Female inmates sterilized in California prisons without approval:
Doctors under contract with the California Department of Corrections and Rehabilitation sterilized nearly 150 female inmates from 2006 to 2010 without required state approvals, the Center for Investigative Reporting has found.
At least 148 women received tubal ligations in violation of prison rules during those five years – and there are perhaps 100 more dating back to the late 1990s, according to state documents and interviews.
From 1997 to 2010, the state paid doctors $147,460 to perform the procedure, according to a database of contracted medical services for state prisoners.
The women were signed up for the surgery while they were pregnant and housed at either the California Institution for Women in Corona or Valley State Prison for Women in Chowchilla, which is now a men’s prison.
Former inmates and prisoner advocates maintain that prison medical staff coerced the women, targeting those deemed likely to return to prison in the future….
The allegations echo those made nearly a half-century ago, when forced sterilizations of prisoners, the mentally ill and the poor were commonplace in California. State lawmakers officially banned such practices in 1979.
Dorothy Roberts: What We Talk About When We Talk About Reproductive Rights
In contemporary America there is a prevalent belief that poor black women shouldn’t have children. And that their having children is the cause of black people’s problems, well, indeed, of America’s problems. I think for a long time the denigration of black women’s reproduction was just ignored by mainstream feminists because they had the image of the white mother in mind. Even though there are restrictions on white mothers, it’s a fundamentally different kind of regulation. And then there are other feminists who are so wedded to abortion rights as the most important issue and to abortion as the be all and end all of reproductive freedom that there s a resistance to seeing coercive birth control policies as also being oppressive. They don’t get that distributing Norplant and Depo-Provera in poor communities and telling women, “This is what you should use,” could be oppressive.

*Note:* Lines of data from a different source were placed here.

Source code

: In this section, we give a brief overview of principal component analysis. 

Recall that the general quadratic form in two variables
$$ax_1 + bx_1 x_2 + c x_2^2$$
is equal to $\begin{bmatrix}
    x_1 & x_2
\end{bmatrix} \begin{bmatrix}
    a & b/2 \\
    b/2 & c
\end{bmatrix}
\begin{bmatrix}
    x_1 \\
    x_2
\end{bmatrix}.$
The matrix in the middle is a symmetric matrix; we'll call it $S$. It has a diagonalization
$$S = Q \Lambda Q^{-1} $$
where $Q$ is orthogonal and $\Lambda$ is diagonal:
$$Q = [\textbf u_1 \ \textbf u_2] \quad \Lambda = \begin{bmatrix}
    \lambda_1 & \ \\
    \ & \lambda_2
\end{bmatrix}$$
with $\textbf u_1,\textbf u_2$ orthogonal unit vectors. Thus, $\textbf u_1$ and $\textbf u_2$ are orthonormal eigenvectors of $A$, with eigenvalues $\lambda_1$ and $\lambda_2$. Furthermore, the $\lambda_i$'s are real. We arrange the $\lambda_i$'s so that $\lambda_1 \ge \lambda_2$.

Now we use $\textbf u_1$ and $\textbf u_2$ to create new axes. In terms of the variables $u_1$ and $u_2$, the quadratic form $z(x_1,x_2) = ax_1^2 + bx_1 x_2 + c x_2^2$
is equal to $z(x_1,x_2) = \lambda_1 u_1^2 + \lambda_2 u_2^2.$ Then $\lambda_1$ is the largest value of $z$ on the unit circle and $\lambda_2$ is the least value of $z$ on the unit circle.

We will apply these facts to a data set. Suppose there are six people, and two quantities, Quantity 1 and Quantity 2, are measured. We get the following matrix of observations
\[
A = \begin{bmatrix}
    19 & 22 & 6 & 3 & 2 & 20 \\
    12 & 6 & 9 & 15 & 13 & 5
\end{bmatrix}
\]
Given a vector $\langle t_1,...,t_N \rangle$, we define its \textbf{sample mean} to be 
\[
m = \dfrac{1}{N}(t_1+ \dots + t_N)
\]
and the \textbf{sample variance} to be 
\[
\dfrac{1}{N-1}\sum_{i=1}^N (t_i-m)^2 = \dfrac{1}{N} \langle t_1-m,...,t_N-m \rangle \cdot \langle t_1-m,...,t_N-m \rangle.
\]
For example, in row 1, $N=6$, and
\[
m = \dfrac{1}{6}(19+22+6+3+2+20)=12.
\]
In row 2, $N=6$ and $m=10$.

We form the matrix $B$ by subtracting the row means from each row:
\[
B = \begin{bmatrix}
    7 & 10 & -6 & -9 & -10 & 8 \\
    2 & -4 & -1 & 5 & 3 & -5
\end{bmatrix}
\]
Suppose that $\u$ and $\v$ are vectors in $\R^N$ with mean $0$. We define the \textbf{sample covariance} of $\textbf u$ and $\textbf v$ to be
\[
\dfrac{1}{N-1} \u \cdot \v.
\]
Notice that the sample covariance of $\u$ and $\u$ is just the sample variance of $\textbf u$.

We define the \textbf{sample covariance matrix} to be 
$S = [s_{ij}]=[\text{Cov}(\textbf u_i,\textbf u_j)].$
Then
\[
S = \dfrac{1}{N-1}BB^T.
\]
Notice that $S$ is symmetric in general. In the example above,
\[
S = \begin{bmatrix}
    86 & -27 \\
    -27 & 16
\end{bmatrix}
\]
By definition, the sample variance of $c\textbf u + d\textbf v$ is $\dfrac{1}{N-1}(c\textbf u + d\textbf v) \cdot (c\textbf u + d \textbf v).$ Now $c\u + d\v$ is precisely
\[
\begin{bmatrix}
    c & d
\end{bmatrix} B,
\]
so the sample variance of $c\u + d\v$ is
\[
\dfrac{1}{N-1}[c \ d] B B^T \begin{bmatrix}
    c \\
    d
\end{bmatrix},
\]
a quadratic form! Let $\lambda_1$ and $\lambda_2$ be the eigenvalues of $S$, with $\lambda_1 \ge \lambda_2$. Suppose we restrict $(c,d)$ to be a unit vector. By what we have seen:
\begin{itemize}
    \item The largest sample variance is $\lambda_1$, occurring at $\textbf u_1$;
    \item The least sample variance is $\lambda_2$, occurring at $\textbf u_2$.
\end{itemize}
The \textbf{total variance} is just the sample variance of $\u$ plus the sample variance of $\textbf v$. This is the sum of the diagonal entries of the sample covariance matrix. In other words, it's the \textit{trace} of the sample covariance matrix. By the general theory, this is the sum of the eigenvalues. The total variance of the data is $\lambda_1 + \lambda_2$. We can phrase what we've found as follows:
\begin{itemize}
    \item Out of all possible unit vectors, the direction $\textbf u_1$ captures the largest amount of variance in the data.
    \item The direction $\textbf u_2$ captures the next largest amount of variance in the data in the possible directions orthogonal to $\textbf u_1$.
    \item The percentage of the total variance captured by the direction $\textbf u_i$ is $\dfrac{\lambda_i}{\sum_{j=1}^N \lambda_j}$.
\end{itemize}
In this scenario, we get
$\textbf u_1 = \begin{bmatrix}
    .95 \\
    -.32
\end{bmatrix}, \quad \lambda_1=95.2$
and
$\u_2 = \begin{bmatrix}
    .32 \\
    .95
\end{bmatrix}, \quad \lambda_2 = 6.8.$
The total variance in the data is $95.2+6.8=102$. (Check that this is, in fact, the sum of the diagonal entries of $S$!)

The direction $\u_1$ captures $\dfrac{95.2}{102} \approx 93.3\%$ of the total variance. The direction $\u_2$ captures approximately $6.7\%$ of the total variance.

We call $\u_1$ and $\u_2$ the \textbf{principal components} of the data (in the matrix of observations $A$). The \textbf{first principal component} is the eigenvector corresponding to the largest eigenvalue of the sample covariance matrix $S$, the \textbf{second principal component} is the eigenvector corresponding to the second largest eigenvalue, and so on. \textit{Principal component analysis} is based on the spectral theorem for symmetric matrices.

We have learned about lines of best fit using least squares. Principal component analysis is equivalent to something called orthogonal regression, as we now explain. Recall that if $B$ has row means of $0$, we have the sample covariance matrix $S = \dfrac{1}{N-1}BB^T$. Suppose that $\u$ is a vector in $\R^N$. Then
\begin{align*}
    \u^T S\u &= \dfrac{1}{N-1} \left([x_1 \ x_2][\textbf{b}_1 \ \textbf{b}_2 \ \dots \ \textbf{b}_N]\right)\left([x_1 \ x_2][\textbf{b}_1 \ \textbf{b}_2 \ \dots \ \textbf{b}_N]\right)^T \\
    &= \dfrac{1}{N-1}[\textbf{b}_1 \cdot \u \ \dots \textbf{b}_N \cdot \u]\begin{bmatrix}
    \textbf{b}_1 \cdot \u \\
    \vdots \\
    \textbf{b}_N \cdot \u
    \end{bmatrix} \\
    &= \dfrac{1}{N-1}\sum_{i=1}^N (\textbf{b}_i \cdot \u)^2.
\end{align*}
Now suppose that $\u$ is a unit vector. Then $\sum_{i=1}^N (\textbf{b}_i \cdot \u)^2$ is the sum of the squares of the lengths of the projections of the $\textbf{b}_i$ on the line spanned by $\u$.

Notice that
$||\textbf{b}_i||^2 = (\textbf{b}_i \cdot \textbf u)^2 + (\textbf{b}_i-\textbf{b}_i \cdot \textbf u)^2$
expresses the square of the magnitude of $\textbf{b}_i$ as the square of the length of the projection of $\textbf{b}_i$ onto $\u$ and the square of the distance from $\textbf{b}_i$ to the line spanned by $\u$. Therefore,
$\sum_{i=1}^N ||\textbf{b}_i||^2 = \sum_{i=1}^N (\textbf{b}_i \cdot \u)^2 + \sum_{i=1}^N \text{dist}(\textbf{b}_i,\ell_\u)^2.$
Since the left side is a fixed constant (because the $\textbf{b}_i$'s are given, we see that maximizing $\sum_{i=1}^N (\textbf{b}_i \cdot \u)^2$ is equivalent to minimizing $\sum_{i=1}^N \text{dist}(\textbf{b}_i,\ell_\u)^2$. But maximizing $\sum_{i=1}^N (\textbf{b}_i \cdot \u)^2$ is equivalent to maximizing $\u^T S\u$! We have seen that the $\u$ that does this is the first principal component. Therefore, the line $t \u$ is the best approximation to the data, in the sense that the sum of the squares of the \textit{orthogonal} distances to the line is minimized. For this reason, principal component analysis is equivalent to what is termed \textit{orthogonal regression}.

A perfect example is sterilization. In the seventies, a group of feminists opposed waiting periods and rigid informed consent procedures for sterilization. Women of color said, “Let’s put limits on sterilization because doctors are guilty of abuse.” But this just didn’t register with some of the mainstream reproductive rights groups that had been pushing for greater access to sterilization for white, middle-class women. While poor black women were, in some cases, forcibly sterilized, sometimes without their knowledge, let alone consent, white women had a hard time getting sterilized. There were all sorts of formulas to figure out if you should allow a white woman to be sterilized. This exemplifies how diametrically opposed the experience of the struggle for reproductive rights has been for these two groups.